確かに不可能ではないし、無茶なお願いでもない。
だが、オーファをぬるぬるにして、触って揉みしだくなんてできない。
治療であるならまだしも、ただの興味本位でやっていいことではない。
だって、それはセシリアが言うところの『清く正しい友達付き合い』に反することだ。
先日、怒られたばかりである。
セシリアの言いつけに背くのは、悪いことだ。
手を繋ぐくらいなら良いだろうが、ぬるぬるにして撫でまわすのは良くない。
だからそのお願いは、自分にできる範囲のことではない。
確かに治療中のイヴセンティアは、気持ちよさそうな表情に見えなくもなかった。
オーファがぬるぬるに興味を持って、試してみたいと思う気持ちもわかる。
しかし、あれはあくまで治療行為なのだ。
興味本位でしてはいけない。
ここは自分がしっかりしないといけないだろう。
普段から無理強いしてこないオーファなので、ちゃんと言えばわかってくれるだろう。
だが、先日の夜のように、たまに暴走気味になることがある。
なので、油断はできない。
レインはそう思いつつ、ぬるぬるできないことをオーファに伝えた。
「――というわけだから、オーファをぬるぬるにはできないんだ」
「そっか……、そうよね。

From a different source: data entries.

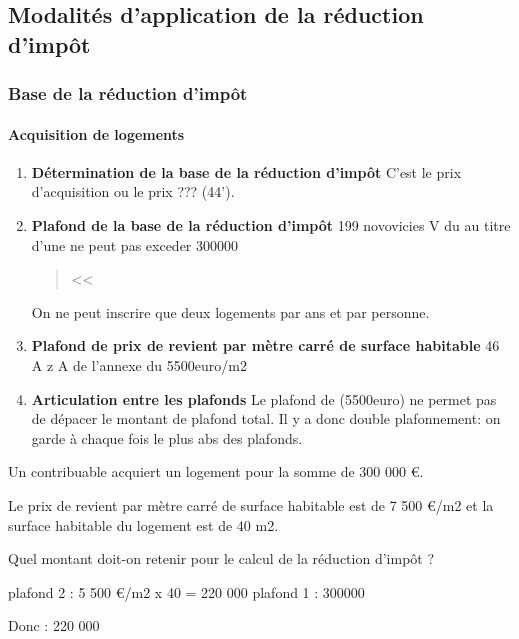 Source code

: 	\subsection{Modalités d’application de la réduction d’impôt}

		\subsubsection{Base de la réduction d'impôt}

				\paragraph{Acquisition de logements}

					\begin{enumerate}[label=\alpha*.]
						\item \textbf{Détermination de la base de la réduction d'impôt} C'est le prix d'acquisition ou le prix ??? (44').
						\item \textbf{Plafond de la base de la réduction d'impôt} 199 novovicies V du \cgi au titre d'une ne peut pas exceder 300000
							\begin{quote}
								<<
							\end{quote}

							On ne peut inscrire que deux logements par ans et par personne.
						\item \textbf{Plafond de prix de revient par mètre carré de surface habitable} 46 A z A de l'annexe \III du \CGI 5500euro/m2

						\item \textbf{Articulation entre les plafonds} Le plafond de (5500euro) ne permet pas de dépacer le montant de plafond total. Il y a donc double plafonnement: on garde à chaque fois le plus abs des plafonds.
					\end{enumerate}

%
%
%

			\begin{casPratique}{%
				Un contribuable acquiert un logement pour la somme de 300 000 €.

				Le prix de revient par mètre carré de surface habitable est de 7 500 €/m2 et la surface habitable du logement est de 40 m2.

				Quel montant doit-on retenir pour le calcul de la réduction d’impôt ?
				}
				plafond 2 : 5 500 €/m2 x 40 = 220 000
				plafond 1  : 300000

				Donc : 220 000
			\end{casPratique}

無理言ってごめんね?」
オーファがあっさりと引き下がってくれたので、レインは安心した。
それと同時に罪悪感も湧いた。
「ううん、僕の方こそごめん。なんでもするって言ったのに」
「あんたは悪くないんだから、謝らなくていいわよ」
「うん、ありがとうオーファ」
そんなことを話している内に、3人は馬車へと到着した。
レインは御車の女性に、イヴセンティアがヘビに噛まれたことを告げた。
すると、御車の女性がイヴセンティアの診療を行ってくれることになった。
聞くところによると、解毒魔術を一通り修めているらしい。
流石はボーディナ家の使用人だ。
診療の間は、オーファが馬車の外で見張りをしてくれることになった。
なのでレインは安心してその場を離れることができた。
◇
お婆さんの家へ向かうレイン。
この農村はかなり広い。
人口の少ない村だが、家々の距離が遠く離れている。
夜の村は静かで、まったく人気が無かった。
すでにほとんどの農家は就寝しているようだ。
だが、お婆さんの家はまだ明かりがついていた。
どうやら、レインたちが戻ってくるのを待っていてくれたらしい。
そのことに感謝しながら、レインは報告を行った。
「――というわけで、ハチの巣は無事に駆除できました」
「んばぁ、まごっさぁご苦労だばぁ、お疲れじゃばったのぉ」
レインが要点をまとめて簡潔に報告すると、お婆さんは労いの言葉をかけてくれた。
「あと、一応の報告なのですが、森で大きなヘビを何匹も見かけました」
「だばぁ、ここんらのヘビばぁ、まぁこデっけぇだども、毒ば持っでねっがら、もぉす噛まれちもぉても平気だば」
お婆さん曰く、ヘビは大きいが無毒らしい。
レインはそのことを聞いて、安心した。
どうやらイヴセンティアに施した治療は、必要なかったらしい。
とはいえ、それは結果論だ。
毒の有無がわからなかった以上、あれ以外の選択肢がレインにはなかった。
しかし、不必要に乙女の柔肌に触れてしまったことも事実。
なのでレインは後でイヴセンティアに謝っておこうと思った。
レインが一通りの報告を終えると、お婆さんは依頼終了の証明書を取り出した。
これをギルドに提出すると、報酬がもらえるらしい。
「ありがとうございます」
「礼さ言うだば、こっづの方だべ、んがががっ!」
その後、レインはお婆さんと挨拶をして別れた。
◇
お婆さんの家から馬車へと向かう道すがら、レインは変なものを見た。
スイカほどの大きさがある光球だ。
それが、村の中をふわふわと漂っている。
レインは、光虫の一種だろうかと考えた。
だが、少なくとも、あの大きさでホタルということはないだろう。
それに、ホタルよりも強い光を放っている。
きっと違うなにかだ。
もしかしたら生物ではないかもしれない。
例えば大気中の魔力が集まって起きた発光現象とか。
レインが不思議な光球を観察していると、突如、光球の動きが変わった。
さっきまで、ふらふらと飛び回っていたのに、急にピタッと動きを止めたのだ。
どうしたんだろうか、とレインが首を傾げた、次の瞬間。
「なのおおおおおおおッ!!!」
その光球が奇声を上げながら、レイン目がけて、もの凄い速さで突っ込んできた。
「うわぁっ!?」
レインは予想外の光球の行動に、驚愕の声を上げた。
急に自分を目がけて突進してくるとは予想だにしていなかった。
それになにより、光球が奇声を発していることに驚いた。
光球が叫ぶなんて完全に予想の斜め上である。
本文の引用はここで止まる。